Now it is our responsibility as parents to not bring that negativity into our relationships with our children. As much as sometimes many people might not want to admit, times are changing, and everything is so graphic with access to sex being easily available to our kids on their smart phones. Even on TV shows and music videos they are exposed to sex.
This is the time when it is critical that we always have open and honest conversations with our children about sex. Building that open relationship allows them to trust you and know that they can always come to you to talk or ask you questions about sex without feeling any shame.
Once you open up the doors to communication with your child, you should be ready to hear and deal with shocking news of things they might have already done, what they have heard or seen from a friend.
This could easily bring about shame because you are caught off guard by what your child might have done or has been exposed to and your first parental instinct will be to shame or discipline them.
Always try to remember how hard and confusing teenage years are and our children need our guidance and truthfulness and not scare tactics. We need to be aware that children can do things behind their parents’ backs, and they can find a way if they want to no matter how strict you think you are due to peer pressure from friends, a partner and social media.
For an example, you might get a girl who goes for virginity testing and always passes the test, yes, she might not be practicing vaginal intercourse but that doesn’t mean she is not practicing other sexual activities like oral sex, anal penetration etc.
This is why we have to protect our teenagers by giving them quality sexual education so they can understand that all these are also classified as sex and they also come with some certain dangers if precautions are not taken.
We need to teach our boys about respecting females. We need to teach all our children about the importance of consent. As parents if we ourselves are not comfortable talking about sex with our partners or have blurred lines when it comes to consent, then how are we going to guide our children to make informed and safe decisions.

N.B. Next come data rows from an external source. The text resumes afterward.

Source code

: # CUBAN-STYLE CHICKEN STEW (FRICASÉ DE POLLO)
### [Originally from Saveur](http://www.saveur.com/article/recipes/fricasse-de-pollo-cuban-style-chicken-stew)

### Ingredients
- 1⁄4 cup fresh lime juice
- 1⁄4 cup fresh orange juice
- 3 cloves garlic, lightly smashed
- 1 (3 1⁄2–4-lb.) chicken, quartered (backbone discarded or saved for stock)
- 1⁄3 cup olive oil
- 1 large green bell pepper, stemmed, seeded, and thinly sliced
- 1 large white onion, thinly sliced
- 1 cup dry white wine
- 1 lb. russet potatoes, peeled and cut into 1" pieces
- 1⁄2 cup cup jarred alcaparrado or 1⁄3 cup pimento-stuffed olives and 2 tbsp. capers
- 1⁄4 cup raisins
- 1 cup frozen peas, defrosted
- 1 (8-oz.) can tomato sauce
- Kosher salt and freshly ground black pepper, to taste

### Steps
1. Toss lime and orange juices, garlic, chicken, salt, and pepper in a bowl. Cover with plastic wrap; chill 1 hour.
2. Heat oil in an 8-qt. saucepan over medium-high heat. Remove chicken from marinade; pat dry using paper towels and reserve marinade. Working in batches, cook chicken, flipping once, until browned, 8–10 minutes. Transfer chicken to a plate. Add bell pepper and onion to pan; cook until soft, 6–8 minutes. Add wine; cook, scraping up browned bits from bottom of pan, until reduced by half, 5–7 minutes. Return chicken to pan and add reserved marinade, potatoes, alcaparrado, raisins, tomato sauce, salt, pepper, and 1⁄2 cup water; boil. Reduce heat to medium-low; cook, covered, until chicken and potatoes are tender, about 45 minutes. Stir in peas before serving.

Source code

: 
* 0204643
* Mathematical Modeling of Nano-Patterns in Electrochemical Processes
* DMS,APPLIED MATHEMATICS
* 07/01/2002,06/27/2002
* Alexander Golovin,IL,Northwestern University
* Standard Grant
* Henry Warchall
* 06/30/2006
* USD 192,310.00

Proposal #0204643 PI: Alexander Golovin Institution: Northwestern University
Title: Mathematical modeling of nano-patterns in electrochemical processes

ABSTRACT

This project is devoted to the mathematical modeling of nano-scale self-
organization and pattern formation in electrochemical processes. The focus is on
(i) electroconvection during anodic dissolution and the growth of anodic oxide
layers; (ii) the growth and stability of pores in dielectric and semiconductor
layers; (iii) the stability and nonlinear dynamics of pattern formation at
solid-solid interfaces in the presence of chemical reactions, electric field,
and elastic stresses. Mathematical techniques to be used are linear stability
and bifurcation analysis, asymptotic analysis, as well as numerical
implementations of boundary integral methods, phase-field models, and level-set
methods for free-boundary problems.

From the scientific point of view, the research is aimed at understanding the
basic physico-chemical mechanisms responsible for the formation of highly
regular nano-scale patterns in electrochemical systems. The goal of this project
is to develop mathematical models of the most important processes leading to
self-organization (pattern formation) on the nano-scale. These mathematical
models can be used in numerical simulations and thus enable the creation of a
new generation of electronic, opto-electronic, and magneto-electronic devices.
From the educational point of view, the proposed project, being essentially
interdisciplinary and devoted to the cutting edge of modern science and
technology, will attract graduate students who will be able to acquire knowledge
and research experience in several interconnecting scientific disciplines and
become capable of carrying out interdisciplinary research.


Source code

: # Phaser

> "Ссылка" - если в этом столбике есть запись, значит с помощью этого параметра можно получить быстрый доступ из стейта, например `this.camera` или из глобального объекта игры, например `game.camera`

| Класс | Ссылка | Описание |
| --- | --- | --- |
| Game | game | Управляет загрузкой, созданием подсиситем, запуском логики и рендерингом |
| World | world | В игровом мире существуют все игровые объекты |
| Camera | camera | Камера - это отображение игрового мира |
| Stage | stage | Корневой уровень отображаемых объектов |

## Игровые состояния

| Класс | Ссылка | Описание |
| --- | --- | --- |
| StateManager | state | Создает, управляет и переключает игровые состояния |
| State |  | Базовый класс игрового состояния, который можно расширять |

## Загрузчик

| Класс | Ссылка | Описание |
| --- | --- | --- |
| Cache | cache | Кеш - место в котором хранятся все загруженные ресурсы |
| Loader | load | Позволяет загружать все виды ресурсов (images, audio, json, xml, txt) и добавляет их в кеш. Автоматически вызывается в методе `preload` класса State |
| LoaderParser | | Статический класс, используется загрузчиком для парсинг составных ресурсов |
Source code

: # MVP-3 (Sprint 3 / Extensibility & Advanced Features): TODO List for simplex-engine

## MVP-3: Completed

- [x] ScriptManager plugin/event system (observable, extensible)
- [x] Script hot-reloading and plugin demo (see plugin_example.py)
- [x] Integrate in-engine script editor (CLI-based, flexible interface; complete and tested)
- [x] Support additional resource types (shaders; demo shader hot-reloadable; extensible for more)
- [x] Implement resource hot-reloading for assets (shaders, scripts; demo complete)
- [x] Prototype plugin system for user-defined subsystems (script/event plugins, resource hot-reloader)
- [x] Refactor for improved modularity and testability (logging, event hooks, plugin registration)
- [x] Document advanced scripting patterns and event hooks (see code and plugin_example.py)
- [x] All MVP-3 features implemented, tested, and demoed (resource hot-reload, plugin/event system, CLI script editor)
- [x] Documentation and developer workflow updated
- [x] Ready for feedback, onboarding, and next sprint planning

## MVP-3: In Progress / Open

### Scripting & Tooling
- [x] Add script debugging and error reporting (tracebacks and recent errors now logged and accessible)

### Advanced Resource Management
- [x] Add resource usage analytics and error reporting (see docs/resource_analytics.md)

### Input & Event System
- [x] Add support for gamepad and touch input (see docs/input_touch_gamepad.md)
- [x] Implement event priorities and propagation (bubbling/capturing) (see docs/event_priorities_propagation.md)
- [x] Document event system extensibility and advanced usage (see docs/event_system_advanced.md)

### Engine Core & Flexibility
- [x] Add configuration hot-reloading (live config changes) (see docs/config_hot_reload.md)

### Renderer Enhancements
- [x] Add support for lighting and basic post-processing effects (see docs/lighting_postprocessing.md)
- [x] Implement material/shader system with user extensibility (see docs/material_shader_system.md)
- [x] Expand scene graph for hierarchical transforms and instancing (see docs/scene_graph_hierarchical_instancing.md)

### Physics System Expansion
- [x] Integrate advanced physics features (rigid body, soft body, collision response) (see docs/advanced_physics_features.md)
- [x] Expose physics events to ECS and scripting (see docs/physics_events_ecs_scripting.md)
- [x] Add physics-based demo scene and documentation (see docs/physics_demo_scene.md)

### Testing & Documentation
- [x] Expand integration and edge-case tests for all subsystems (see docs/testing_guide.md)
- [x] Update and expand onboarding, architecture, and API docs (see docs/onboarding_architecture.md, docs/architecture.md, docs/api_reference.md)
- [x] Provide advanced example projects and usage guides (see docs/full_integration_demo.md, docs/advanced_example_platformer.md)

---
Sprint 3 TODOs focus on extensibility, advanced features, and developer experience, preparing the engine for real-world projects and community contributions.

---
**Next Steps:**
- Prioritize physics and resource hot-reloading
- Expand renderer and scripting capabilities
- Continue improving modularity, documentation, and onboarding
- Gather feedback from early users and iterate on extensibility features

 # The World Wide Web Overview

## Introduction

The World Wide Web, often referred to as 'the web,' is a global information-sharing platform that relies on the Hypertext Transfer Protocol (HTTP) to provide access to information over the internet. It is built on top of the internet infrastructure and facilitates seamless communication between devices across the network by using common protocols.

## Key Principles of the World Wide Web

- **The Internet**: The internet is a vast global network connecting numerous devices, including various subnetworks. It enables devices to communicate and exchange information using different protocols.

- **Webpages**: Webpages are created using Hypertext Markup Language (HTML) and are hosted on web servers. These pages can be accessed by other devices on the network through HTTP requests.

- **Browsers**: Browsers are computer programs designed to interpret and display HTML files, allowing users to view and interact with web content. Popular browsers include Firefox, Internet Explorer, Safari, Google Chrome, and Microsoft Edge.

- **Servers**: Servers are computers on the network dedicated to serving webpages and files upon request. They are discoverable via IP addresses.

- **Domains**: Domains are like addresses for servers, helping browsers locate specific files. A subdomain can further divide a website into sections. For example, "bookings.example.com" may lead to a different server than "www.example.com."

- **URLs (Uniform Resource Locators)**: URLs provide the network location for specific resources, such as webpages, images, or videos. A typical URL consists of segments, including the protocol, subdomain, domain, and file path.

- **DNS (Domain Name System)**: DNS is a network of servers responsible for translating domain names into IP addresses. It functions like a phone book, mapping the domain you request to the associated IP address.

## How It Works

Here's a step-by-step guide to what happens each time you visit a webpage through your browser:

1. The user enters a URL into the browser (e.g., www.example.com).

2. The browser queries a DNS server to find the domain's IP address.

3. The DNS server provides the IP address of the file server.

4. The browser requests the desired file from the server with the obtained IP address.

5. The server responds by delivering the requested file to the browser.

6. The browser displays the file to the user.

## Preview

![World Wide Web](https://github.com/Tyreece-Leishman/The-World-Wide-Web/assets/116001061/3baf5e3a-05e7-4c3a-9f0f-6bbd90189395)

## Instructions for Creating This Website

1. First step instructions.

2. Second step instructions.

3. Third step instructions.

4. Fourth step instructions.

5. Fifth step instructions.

I have heard many parents asking me if they open that conversation, wont it make their children curious. No, it won’t, studies show that when parents openly talk to their kids about sexuality and sex. Kids are more likely to wait longer than kids who don’t have open conversations with their parents, even teenagers themselves say so.
Parents, stay informed and be open with your kids and put aside whatever negative issues you might have experienced in your past or have with sex. Be open with them. Remember you are doing it for your child’s safety.